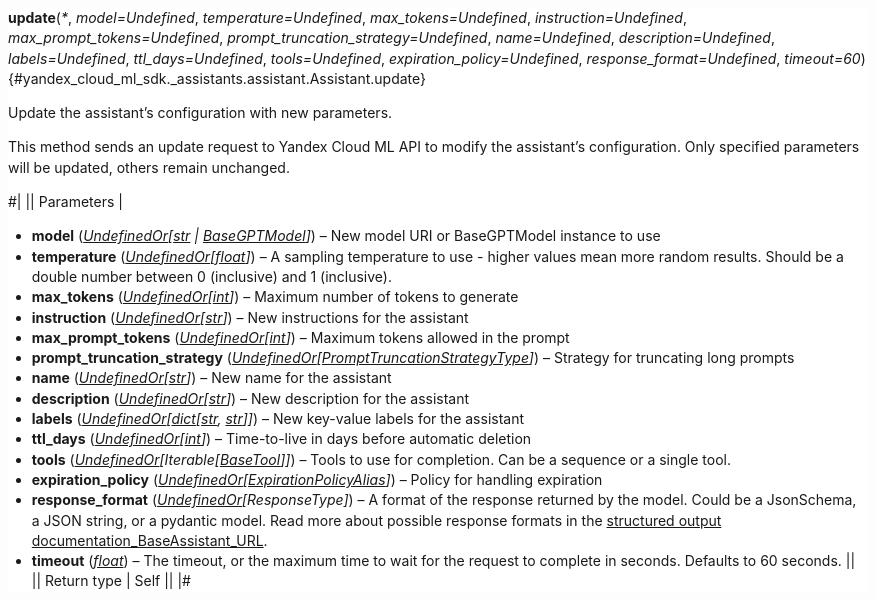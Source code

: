 **update**(*<span title="Keyword-only parameters separator (PEP 3102)">\*</span>*, *model=Undefined*, *temperature=Undefined*, *max\_tokens=Undefined*, *instruction=Undefined*, *max\_prompt\_tokens=Undefined*, *prompt\_truncation\_strategy=Undefined*, *name=Undefined*, *description=Undefined*, *labels=Undefined*, *ttl\_days=Undefined*, *tools=Undefined*, *expiration\_policy=Undefined*, *response\_format=Undefined*, *timeout=60*){#yandex_cloud_ml_sdk._assistants.assistant.Assistant.update}

Update the assistant’s configuration with new parameters.

This method sends an update request to Yandex Cloud ML API to modify the assistant’s configuration. Only specified parameters will be updated, others remain unchanged.

#|
|| Parameters | 

- **model** ([*UndefinedOr*](../types/other.md#yandex_cloud_ml_sdk._types.misc.UndefinedOr)*[*[*str*](https://docs.python.org/3/library/stdtypes.html#str) *\|* [*BaseGPTModel*](../internals/bases.md#yandex_cloud_ml_sdk._models.completions.model.BaseGPTModel)*]*) – New model URI or BaseGPTModel instance to use
- **temperature** ([*UndefinedOr*](../types/other.md#yandex_cloud_ml_sdk._types.misc.UndefinedOr)*[*[*float*](https://docs.python.org/3/library/functions.html#float)*]*) – A sampling temperature to use - higher values mean more random results. Should be a double number between 0 (inclusive) and 1 (inclusive).
- **max\_tokens** ([*UndefinedOr*](../types/other.md#yandex_cloud_ml_sdk._types.misc.UndefinedOr)*[*[*int*](https://docs.python.org/3/library/functions.html#int)*]*) – Maximum number of tokens to generate
- **instruction** ([*UndefinedOr*](../types/other.md#yandex_cloud_ml_sdk._types.misc.UndefinedOr)*[*[*str*](https://docs.python.org/3/library/stdtypes.html#str)*]*) – New instructions for the assistant
- **max\_prompt\_tokens** ([*UndefinedOr*](../types/other.md#yandex_cloud_ml_sdk._types.misc.UndefinedOr)*[*[*int*](https://docs.python.org/3/library/functions.html#int)*]*) – Maximum tokens allowed in the prompt
- **prompt\_truncation\_strategy** ([*UndefinedOr*](../types/other.md#yandex_cloud_ml_sdk._types.misc.UndefinedOr)*[*[*PromptTruncationStrategyType*](../types/assistants.md#yandex_cloud_ml_sdk._assistants.prompt_truncation_options.yandex_cloud_ml_sdk._assistants.prompt_truncation_options.PromptTruncationStrategyType)*]*) – Strategy for truncating long prompts
- **name** ([*UndefinedOr*](../types/other.md#yandex_cloud_ml_sdk._types.misc.UndefinedOr)*[*[*str*](https://docs.python.org/3/library/stdtypes.html#str)*]*) – New name for the assistant
- **description** ([*UndefinedOr*](../types/other.md#yandex_cloud_ml_sdk._types.misc.UndefinedOr)*[*[*str*](https://docs.python.org/3/library/stdtypes.html#str)*]*) – New description for the assistant
- **labels** ([*UndefinedOr*](../types/other.md#yandex_cloud_ml_sdk._types.misc.UndefinedOr)*[*[*dict*](https://docs.python.org/3/library/stdtypes.html#dict)*[*[*str*](https://docs.python.org/3/library/stdtypes.html#str)*,* [*str*](https://docs.python.org/3/library/stdtypes.html#str)*]]*) – New key-value labels for the assistant
- **ttl\_days** ([*UndefinedOr*](../types/other.md#yandex_cloud_ml_sdk._types.misc.UndefinedOr)*[*[*int*](https://docs.python.org/3/library/functions.html#int)*]*) – Time-to-live in days before automatic deletion
- **tools** ([*UndefinedOr*](../types/other.md#yandex_cloud_ml_sdk._types.misc.UndefinedOr)*[Iterable[*[*BaseTool*](../internals/bases.md#yandex_cloud_ml_sdk._tools.tool.BaseTool)*]]*) – Tools to use for completion. Can be a sequence or a single tool.
- **expiration\_policy** ([*UndefinedOr*](../types/other.md#yandex_cloud_ml_sdk._types.misc.UndefinedOr)*[*[*ExpirationPolicyAlias*](../types/assistants.md#yandex_cloud_ml_sdk._types.expiration.yandex_cloud_ml_sdk._types.expiration.ExpirationPolicyAlias)*]*) – Policy for handling expiration
- **response\_format** ([*UndefinedOr*](../types/other.md#yandex_cloud_ml_sdk._types.misc.UndefinedOr)*[ResponseType]*) – A format of the response returned by the model. Could be a JsonSchema, a JSON string, or a pydantic model. Read more about possible response formats in the [structured output documentation\_BaseAssistant\_URL](https://yandex.cloud/docs/ai-studio/concepts/generation/structured-output).
- **timeout** ([*float*](https://docs.python.org/3/library/functions.html#float)) – The timeout, or the maximum time to wait for the request to complete in seconds. Defaults to 60 seconds. ||
|| Return type | Self ||
|#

┄┄┄┄┄┄┄┄┄┄

= TASK GOAL =
Looking at the records above, work out how many lines contain "configuration". Give the number only.

= ANSWER TO THE EXERCISE =
2